# shorted stereo!!



## SentraHawaii (Jan 1, 2004)

this is kinda weird but i was doing some work on my head unit and the some how shorted out, well i'm checkin the fuses and everything and replacing the burnt out ones but then all of a sudden the fuse located under the audio fuse (which is the interior light fuse) shorts out, now no matter what i do it shorts out, i unhook the battery then replace the fuse and as soon as it's hookup up again it shorts out! and i still have to power going to the stereo! any suggestions??


----------



## dry (Oct 21, 2002)

suggesting: uplug the battery before working on your car 

try using a fuse 1 size up of the recommended amount, it will hopefully let enough juice thru to get hte job done without shorting anything else out and not blow the fuse... 

Dont pull fuses with your battery hooked up and dont work on electrical stuff with your battery hooked up... you'll end up with bad news.


----------



## SentraHawaii (Jan 1, 2004)

no even a large fuse still shorts out, then theres also the problem that with all the fuses replaced theres still no power going to the stereo!


----------



## NotAnotherHonda (Aug 7, 2003)

somewhere in the stereo, a positive wire is hitting a ground...simple as that...find it and tape it up... :fluffy:


----------



## mbquart1 (Jul 11, 2002)

Never go with a larger fuse..Thats asking for trouble.
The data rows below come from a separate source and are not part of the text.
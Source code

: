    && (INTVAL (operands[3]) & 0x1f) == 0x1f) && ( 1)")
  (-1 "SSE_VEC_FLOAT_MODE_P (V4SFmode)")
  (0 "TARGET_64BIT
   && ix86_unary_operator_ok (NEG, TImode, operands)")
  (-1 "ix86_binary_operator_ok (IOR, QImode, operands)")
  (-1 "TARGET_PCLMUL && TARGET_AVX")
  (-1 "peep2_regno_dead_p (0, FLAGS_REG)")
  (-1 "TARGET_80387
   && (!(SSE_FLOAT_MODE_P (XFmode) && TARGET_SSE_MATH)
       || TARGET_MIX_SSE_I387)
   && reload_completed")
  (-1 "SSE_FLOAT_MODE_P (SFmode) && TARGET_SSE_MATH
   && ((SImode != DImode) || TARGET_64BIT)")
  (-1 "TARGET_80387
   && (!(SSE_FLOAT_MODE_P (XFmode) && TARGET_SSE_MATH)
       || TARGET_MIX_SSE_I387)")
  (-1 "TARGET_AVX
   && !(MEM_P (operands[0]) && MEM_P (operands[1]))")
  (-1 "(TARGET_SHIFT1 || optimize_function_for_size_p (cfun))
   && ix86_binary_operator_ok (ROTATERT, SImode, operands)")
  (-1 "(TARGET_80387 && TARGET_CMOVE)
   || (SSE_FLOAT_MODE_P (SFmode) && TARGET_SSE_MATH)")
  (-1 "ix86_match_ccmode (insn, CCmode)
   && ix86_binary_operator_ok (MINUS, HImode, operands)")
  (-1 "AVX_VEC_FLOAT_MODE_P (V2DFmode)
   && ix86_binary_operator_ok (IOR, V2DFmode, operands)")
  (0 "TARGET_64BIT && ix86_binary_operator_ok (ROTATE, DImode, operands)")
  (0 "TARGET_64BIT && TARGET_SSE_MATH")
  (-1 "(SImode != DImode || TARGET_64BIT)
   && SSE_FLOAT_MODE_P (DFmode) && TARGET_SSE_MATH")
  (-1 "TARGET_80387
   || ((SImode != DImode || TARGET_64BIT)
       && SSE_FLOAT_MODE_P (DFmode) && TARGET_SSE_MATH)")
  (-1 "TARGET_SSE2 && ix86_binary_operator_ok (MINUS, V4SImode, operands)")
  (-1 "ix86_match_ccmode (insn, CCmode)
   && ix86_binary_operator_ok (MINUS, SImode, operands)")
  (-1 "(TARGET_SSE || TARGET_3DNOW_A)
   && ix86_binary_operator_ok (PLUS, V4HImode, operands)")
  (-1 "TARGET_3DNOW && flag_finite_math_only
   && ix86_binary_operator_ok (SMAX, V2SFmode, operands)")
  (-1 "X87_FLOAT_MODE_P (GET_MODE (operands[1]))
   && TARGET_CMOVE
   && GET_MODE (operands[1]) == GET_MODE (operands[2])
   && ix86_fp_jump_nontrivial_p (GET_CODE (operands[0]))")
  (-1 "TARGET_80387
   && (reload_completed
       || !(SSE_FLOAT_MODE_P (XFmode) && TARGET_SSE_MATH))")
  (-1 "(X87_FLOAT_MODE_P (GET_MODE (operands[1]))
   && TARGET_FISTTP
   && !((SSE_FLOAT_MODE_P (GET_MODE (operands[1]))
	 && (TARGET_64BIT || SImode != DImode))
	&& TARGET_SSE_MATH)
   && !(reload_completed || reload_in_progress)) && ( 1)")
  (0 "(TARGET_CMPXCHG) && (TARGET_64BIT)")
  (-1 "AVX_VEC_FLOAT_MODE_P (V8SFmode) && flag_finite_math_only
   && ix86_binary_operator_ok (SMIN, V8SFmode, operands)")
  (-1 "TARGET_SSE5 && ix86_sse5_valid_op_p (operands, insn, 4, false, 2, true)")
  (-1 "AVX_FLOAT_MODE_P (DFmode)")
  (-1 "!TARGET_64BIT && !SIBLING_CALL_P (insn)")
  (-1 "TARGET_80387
There is no reason to disconnect the battery to change a fuse unless maybe if its the airbag fuse....Did you cut the harness to put in the radio... If not unplug the radio and see if it still blows


----------



## dry (Oct 21, 2002)

are you sure? I've blown fuses plugging them in... but maybe I'm just not good at it  I unplug my battery every time I work on the car just for safe measure anyway. have you checked the fuse on the back of your head unit?


----------



## Cuban_B_93_XE (Apr 24, 2003)

A positive lead is hitting a ground (any metal back there). This happened when i was hooking up my neons and they would stay on even with the switch in the off position. Go back, pull the radio, and check your positive leads.


----------



## mbquart1 (Jul 11, 2002)

Yes it is a good idea to disconnect the battery when working on the car but no need to when replacing fuses..I would unplug the radio and see if it still happens. I think the Dome light fuse also is for the radio backup (clock). If it is dead most radios wont come on...What kind of radio is it and how did you hook it up. Is it OEM or aftermarket?
Did you cut the factory wires and splice them or use an adaptor plug??


----------



## nchara1 (Jan 17, 2004)

Hi,

The same thing happened to me 5 minutes ago. The stereo is shorted. Now, it might have just blown the fuse. Problem is, I do not know which is the audio fuse. Do you guys know which one is the audio fuse? Is there a Fuse panel piicture that I can refer to? I have a 96 Pathfinder?

Thanks,
Noel.


----------



## sr20dem0n (Mar 19, 2003)

There is no specific fuse for the radio, I'm pretty sure the one that the radio is wired off of controls all the lights inside and everything. If all those work but the radio doesn't, then chances are you blew the radio. Does it come on at all?


----------



## Sanyo (Dec 19, 2003)

If you don't wana screw around with finding which fuse is blown, get the ones that glow when they blow! Really handy, all you do is pull the panel and there it is glowing at you. Try and replace the blown fuse (just pull all of them, it isn't THAT hard) without the stereo plugged in.


----------